RECORDS SUPPLIED |
━━━━━━━━━━━━━━━━

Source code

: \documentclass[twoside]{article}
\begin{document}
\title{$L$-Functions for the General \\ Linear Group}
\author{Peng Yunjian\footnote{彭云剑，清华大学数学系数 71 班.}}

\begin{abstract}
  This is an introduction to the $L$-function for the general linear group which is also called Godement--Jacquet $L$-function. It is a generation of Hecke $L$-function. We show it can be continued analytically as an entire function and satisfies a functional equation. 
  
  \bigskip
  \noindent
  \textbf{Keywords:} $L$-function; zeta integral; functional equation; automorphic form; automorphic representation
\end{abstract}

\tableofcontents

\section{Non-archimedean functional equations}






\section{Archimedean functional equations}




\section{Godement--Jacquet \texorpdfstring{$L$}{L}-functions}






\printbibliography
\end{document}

━━━━━━━━━━━━━━━━

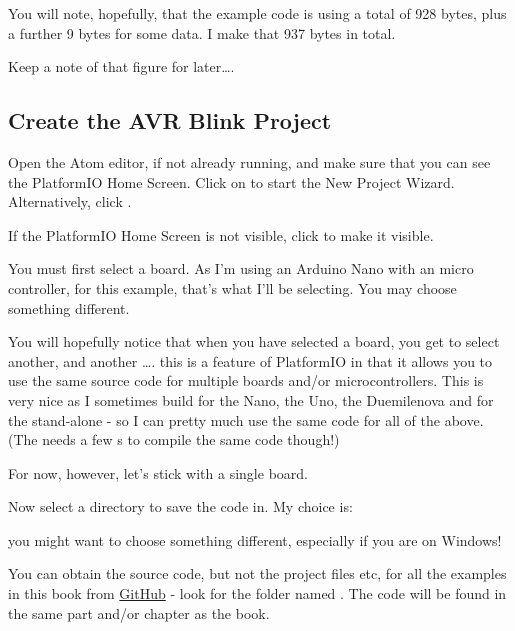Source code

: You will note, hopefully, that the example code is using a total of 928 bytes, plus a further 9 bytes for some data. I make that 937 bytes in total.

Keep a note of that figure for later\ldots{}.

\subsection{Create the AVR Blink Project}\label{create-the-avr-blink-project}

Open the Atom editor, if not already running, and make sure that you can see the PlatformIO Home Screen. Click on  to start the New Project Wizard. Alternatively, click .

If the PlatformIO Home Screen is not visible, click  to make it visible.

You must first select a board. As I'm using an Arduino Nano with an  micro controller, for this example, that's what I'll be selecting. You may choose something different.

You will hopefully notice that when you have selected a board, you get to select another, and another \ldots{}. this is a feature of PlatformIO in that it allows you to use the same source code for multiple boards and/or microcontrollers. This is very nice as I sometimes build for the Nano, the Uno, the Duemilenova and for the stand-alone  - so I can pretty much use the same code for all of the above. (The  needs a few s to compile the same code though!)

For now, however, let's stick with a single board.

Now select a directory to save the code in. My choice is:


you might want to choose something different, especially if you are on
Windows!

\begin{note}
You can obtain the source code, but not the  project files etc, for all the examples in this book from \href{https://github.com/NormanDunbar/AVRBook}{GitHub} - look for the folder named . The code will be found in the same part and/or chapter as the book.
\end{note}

━━━━━━━━━━━━━━━━

WHAT IS REQUIRED |
Looking at the records above, how many lines have the word "begin" in them? State the number only.

THE COMPLETED TASK |
3